Santiago aspetto che Felix si concentrasse di nuovo sui disegni con
Adelaide. Allora prese la morena e se la rimirò.
Si rigirò nel letto e appoggiò la testa contro il
braccio. Corin si era alzata poco prima e stava in piedi davanti alla
finestra, ancora nuda, con i capelli tirati da una parte e uno
sguardo sereno rivolto verso la luce.
Santiago scivolò fuori dal letto senza far rumore e la
raggiunse alle spalle.
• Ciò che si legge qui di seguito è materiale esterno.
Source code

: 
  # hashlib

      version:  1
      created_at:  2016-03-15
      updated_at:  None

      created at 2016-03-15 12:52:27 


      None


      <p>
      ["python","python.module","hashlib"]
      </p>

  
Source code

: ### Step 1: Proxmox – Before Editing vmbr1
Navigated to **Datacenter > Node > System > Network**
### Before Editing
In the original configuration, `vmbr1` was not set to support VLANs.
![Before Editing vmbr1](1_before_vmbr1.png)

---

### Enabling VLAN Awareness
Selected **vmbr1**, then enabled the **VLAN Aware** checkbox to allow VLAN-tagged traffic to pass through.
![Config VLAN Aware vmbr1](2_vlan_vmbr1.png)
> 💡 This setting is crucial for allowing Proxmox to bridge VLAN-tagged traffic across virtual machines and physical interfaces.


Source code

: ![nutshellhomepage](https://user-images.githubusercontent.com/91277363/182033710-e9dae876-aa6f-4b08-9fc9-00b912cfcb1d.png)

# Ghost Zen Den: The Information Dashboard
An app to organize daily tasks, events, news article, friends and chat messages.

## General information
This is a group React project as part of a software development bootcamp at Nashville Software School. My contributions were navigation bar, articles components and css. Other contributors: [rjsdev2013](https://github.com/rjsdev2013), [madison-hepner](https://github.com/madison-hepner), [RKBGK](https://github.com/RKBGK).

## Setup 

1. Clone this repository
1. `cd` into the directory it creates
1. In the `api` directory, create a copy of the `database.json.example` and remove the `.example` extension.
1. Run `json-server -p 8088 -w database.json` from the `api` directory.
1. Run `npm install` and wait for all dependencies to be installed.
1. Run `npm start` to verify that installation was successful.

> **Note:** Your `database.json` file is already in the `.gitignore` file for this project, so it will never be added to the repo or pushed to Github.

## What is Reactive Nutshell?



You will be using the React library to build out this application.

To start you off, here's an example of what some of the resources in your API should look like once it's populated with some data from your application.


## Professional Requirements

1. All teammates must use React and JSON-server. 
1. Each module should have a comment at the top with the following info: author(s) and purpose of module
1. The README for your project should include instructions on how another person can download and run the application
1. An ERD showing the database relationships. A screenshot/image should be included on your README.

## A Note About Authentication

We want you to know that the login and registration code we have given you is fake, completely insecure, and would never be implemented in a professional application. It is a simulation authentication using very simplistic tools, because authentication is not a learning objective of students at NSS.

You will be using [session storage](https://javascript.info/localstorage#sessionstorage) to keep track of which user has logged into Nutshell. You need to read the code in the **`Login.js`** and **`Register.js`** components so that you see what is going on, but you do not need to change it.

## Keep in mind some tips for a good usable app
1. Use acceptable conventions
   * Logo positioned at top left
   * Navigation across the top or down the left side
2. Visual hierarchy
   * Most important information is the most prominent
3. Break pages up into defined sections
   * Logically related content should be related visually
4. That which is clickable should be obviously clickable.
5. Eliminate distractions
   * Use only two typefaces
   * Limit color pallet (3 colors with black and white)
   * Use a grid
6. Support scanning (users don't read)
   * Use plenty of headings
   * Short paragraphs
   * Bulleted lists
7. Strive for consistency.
Le baciò il collo dove i capelli lo
avevano lasciato libero. Con la mano le percorse il fianco fino alla
curva del sedere.
- Il señor
Klimt ci sapeva fare, ma dal vivo è molto meglio.
Corin gli prese l’altra mano e la appoggiò sulla
sua pancia.
- Cosa intendi?
Santiago si sciolse dall’abbraccio e andò verso un
cassettone. Il foglio era ingiallito, ma la figuretta a carboncino
aveva la stessa freschezza di cent’anni prima.
Corin guardò la se stessa del disegno.
- Quando lo hai preso?
- Appena siete tornate da Vienna, nel 1906.
- Lo conservi da così tanto tempo?
- Avevi gli occhi belli, - Santiago le mise una mano tra i capelli e si
avvicinò con la bocca al suo orecchio - ma anche il culo.
Gli arrivò uno scappellotto in testa.
- Cretino.
Corin tornò a guardare il disegno.
- Sono davvero così bella?
- Molto di più, bimba.
La tana di Otto
Data la produzione immane di storie che mi vengono su questi due, ho
deciso di inaugurare con questa storiella una raccoltina a parte,
così faccio ordine e non tedio chi non si interessa alla
coppia.
Io e la signorina Dragana ci siamo recate a vedere la mostra di Klimt a
Milano. Affascinate dai bozzetti esposti, ecco che la storia
è venuta fuori.
Il titolo significa, in tedesco, "capelli neri": Klimt ha fatto molte
figure di donne con capelli neri lunghissimi e sinuosi. Ovviamente la
modella è stata Corin. Heidi (che nella storia ho scelto di
chiamare Adelaide, fa più inizio secolo) si è
prestata per le rosse. Emilie (la donna nell'atelier con i capelli
ricci) era la compagna di Klimt. Per le modelle nude, ebbene, pareva
che il signor pittore avesse queste usanze, tanto da lasciare 14 figli
in giro per Vienna. Bravo lui.
Emily Jane Brontë è la Emily citata da Aro. La
frase viene dal suo romanzo Jane Eyre.